Si elle était fondée, l’allégation de la plaignante constituerait une agression sexuelle, mais il serait dangereux et imprudent de reposer des accusations sur la solidité de ce témoignage. D’après les éléments de preuve, l’AI serait la personne visée par les allégations de la plaignante. L’AT no 1 a dit qu’il était avec l’AI quand celui-ci est entré dans la chambre où se trouvait la plaignante. Selon l’AT no 1, l’AI n’a eu aucun contact physique avec la plaignante et n’a pas saisi de drogue sur elle. Sur cette base, entre autres, la plainte de la plaignante n’est pas suffisamment fiable pour justifier d’être mise à l’épreuve par un tribunal.
Pour les raisons exposées ci-dessus, il n’y a aucun motif de porter des accusations criminelles contre l’AI dans cette affaire. Le dossier est clos.
Date : 11 avril 2024
Approuvé par voie électronique par
Joseph Martino
Directeur
Unité des enquêtes spéciales
Notes
- 1) Âge au moment de l'incident. [Retour au texte]

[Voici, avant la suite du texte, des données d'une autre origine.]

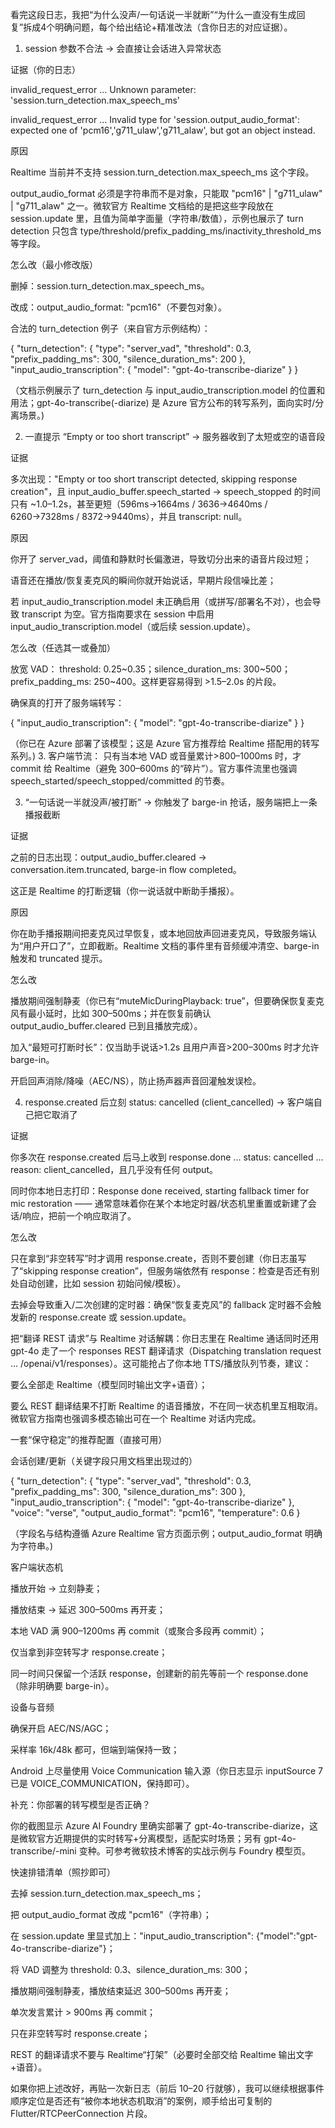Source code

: 看完这段日志，我把“为什么没声/一句话说一半就断”“为什么一直没有生成回复”拆成4个明确问题，每个给出结论+精准改法（含你日志的对应证据）。

1) session 参数不合法 → 会直接让会话进入异常状态

证据（你的日志）

invalid_request_error ... Unknown parameter: 'session.turn_detection.max_speech_ms'

invalid_request_error ... Invalid type for 'session.output_audio_format': expected one of 'pcm16','g711_ulaw','g711_alaw', but got an object instead.

原因

Realtime 当前并不支持 session.turn_detection.max_speech_ms 这个字段。

output_audio_format 必须是字符串而不是对象，只能取 "pcm16" | "g711_ulaw" | "g711_alaw" 之一。微软官方 Realtime 文档给的是把这些字段放在 session.update 里，且值为简单字面量（字符串/数值），示例也展示了 turn detection 只包含 type/threshold/prefix_padding_ms/inactivity_threshold_ms 等字段。

怎么改（最小修改版）

删掉：session.turn_detection.max_speech_ms。

改成：output_audio_format: "pcm16"（不要包对象）。

合法的 turn_detection 例子（来自官方示例结构）：

{
  "turn_detection": {
    "type": "server_vad",
    "threshold": 0.3,
    "prefix_padding_ms": 300,
    "silence_duration_ms": 200
  },
  "input_audio_transcription": {
    "model": "gpt-4o-transcribe-diarize"
  }
}


（文档示例展示了 turn_detection 与 input_audio_transcription.model 的位置和用法；gpt-4o-transcribe(-diarize) 是 Azure 官方公布的转写系列，面向实时/分离场景。)

2) 一直提示 “Empty or too short transcript” → 服务器收到了太短或空的语音段

证据

多次出现："Empty or too short transcript detected, skipping response creation"，且 input_audio_buffer.speech_started → speech_stopped 的时间只有 ~1.0–1.2s，甚至更短（596ms→1664ms / 3636→4640ms / 6260→7328ms / 8372→9440ms），并且 transcript: null。

原因

你开了 server_vad，阈值和静默时长偏激进，导致切分出来的语音片段过短；

语音还在播放/恢复麦克风的瞬间你就开始说话，早期片段信噪比差；

若 input_audio_transcription.model 未正确启用（或拼写/部署名不对），也会导致 transcript 为空。官方指南要求在 session 中启用 input_audio_transcription.model（或后续 session.update）。

怎么改（任选其一或叠加）

放宽 VAD： threshold: 0.25~0.35；silence_duration_ms: 300~500；prefix_padding_ms: 250~400。这样更容易得到 >1.5–2.0s 的片段。

确保真的打开了服务端转写：

{ "input_audio_transcription": { "model": "gpt-4o-transcribe-diarize" } }


（你已在 Azure 部署了该模型；这是 Azure 官方推荐给 Realtime 搭配用的转写系列。)
3. 客户端节流： 只有当本地 VAD 或音量累计>800–1000ms 时，才 commit 给 Realtime（避免 300–600ms 的“碎片”）。官方事件流里也强调 speech_started/speech_stopped/committed 的节奏。

3) “一句话说一半就没声/被打断” → 你触发了 barge-in 抢话，服务端把上一条播报截断

证据

之前的日志出现：output_audio_buffer.cleared → conversation.item.truncated, barge-in flow completed。

这正是 Realtime 的打断逻辑（你一说话就中断助手播报）。

原因

你在助手播报期间把麦克风过早恢复，或本地回放声回进麦克风，导致服务端认为“用户开口了”，立即截断。Realtime 文档的事件里有音频缓冲清空、barge-in 触发和 truncated 提示。

怎么改

播放期间强制静麦（你已有“muteMicDuringPlayback: true”，但要确保恢复麦克风有最小延时，比如 300–500ms；并在恢复前确认 output_audio_buffer.cleared 已到且播放完成）。

加入“最短可打断时长”：仅当助手说话>1.2s 且用户声音>200–300ms 时才允许 barge-in。

开启回声消除/降噪（AEC/NS），防止扬声器声音回灌触发误检。

4) response.created 后立刻 status: cancelled (client_cancelled) → 客户端自己把它取消了

证据

你多次在 response.created 后马上收到 response.done ... status: cancelled ... reason: client_cancelled，且几乎没有任何 output。

同时你本地日志打印：Response done received, starting fallback timer for mic restoration —— 通常意味着你在某个本地定时器/状态机里重置或新建了会话/响应，把前一个响应取消了。

怎么改

只在拿到“非空转写”时才调用 response.create，否则不要创建（你日志虽写了“skipping response creation”，但服务端依然有 response：检查是否还有别处自动创建，比如 session 初始问候/模板）。

去掉会导致重入/二次创建的定时器：确保“恢复麦克风”的 fallback 定时器不会触发新的 response.create 或 session.update。

把“翻译 REST 请求”与 Realtime 对话解耦：你日志里在 Realtime 通话同时还用 gpt-4o 走了一个 responses REST 翻译请求（Dispatching translation request ... /openai/v1/responses）。这可能抢占了你本地 TTS/播放队列节奏，建议：

要么全部走 Realtime（模型同时输出文字+语音）；

要么 REST 翻译结果不打断 Realtime 的语音播放，不在同一状态机里互相取消。微软官方指南也强调多模态输出可在一个 Realtime 对话内完成。

一套“保守稳定”的推荐配置（直接可用）

会话创建/更新（关键字段只用文档里出现过的）

{
  "turn_detection": {
    "type": "server_vad",
    "threshold": 0.3,
    "prefix_padding_ms": 300,
    "silence_duration_ms": 300
  },
  "input_audio_transcription": {
    "model": "gpt-4o-transcribe-diarize"
  },
  "voice": "verse",
  "output_audio_format": "pcm16",
  "temperature": 0.6
}


（字段名与结构遵循 Azure Realtime 官方页面示例；output_audio_format 明确为字符串。)

客户端状态机

播放开始 → 立刻静麦；

播放结束 → 延迟 300–500ms 再开麦；

本地 VAD 满 900–1200ms 再 commit（或聚合多段再 commit）；

仅当拿到非空转写才 response.create；

同一时间只保留一个活跃 response，创建新的前先等前一个 response.done（除非明确要 barge-in）。

设备与音频

确保开启 AEC/NS/AGC；

采样率 16k/48k 都可，但端到端保持一致；

Android 上尽量使用 Voice Communication 输入源（你日志显示 inputSource 7 已是 VOICE_COMMUNICATION，保持即可）。

补充：你部署的转写模型是否正确？

你的截图显示 Azure AI Foundry 里确实部署了 gpt-4o-transcribe-diarize，这是微软官方近期提供的实时转写+分离模型，适配实时场景；另有 gpt-4o-transcribe/-mini 变种。可参考微软技术博客的实战示例与 Foundry 模型页。

快速排错清单（照抄即可）

 去掉 session.turn_detection.max_speech_ms；

 把 output_audio_format 改成 "pcm16"（字符串）；

 在 session.update 里显式加上："input_audio_transcription": {"model":"gpt-4o-transcribe-diarize"}；

 将 VAD 调整为 threshold: 0.3、silence_duration_ms: 300；

 播放期间强制静麦，播放结束延迟 300–500ms 再开麦；

 单次发言累计 > 900ms 再 commit；

 只在非空转写时 response.create；

 REST 的翻译请求不要与 Realtime“打架”（必要时全部交给 Realtime 输出文字+语音）。

如果你把上述改好，再贴一次新日志（前后 10–20 行就够），我可以继续根据事件顺序定位是否还有“被你本地状态机取消”的案例，顺手给出可复制的 Flutter/RTCPeerConnection 片段。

- 2) A moins d'indication contraire, les renseignements contenus dans cette section reflètent les informations reçues par l’UES au moment de la notification et ne reflètent pas nécessairement les conclusions de fait de l’UES à la suite de son enquête. [Retour au texte]
- 3) Les éléments de preuve suivants contiennent des renseignements personnels délicats qui ne sont pas divulgués conformément au paragraphe 34 (2) de la Loi de 2019 sur l’Unité des enquêtes spéciales. Les parties pertinentes des enregistrements sont résumées ci-après. [Retour au texte]
Note:
La version originale anglaise signée du rapport fait autorité. En cas de divergence entre cette version et les versions anglaise ou française en ligne, la version originale anglaise signée du rapport l’emporte.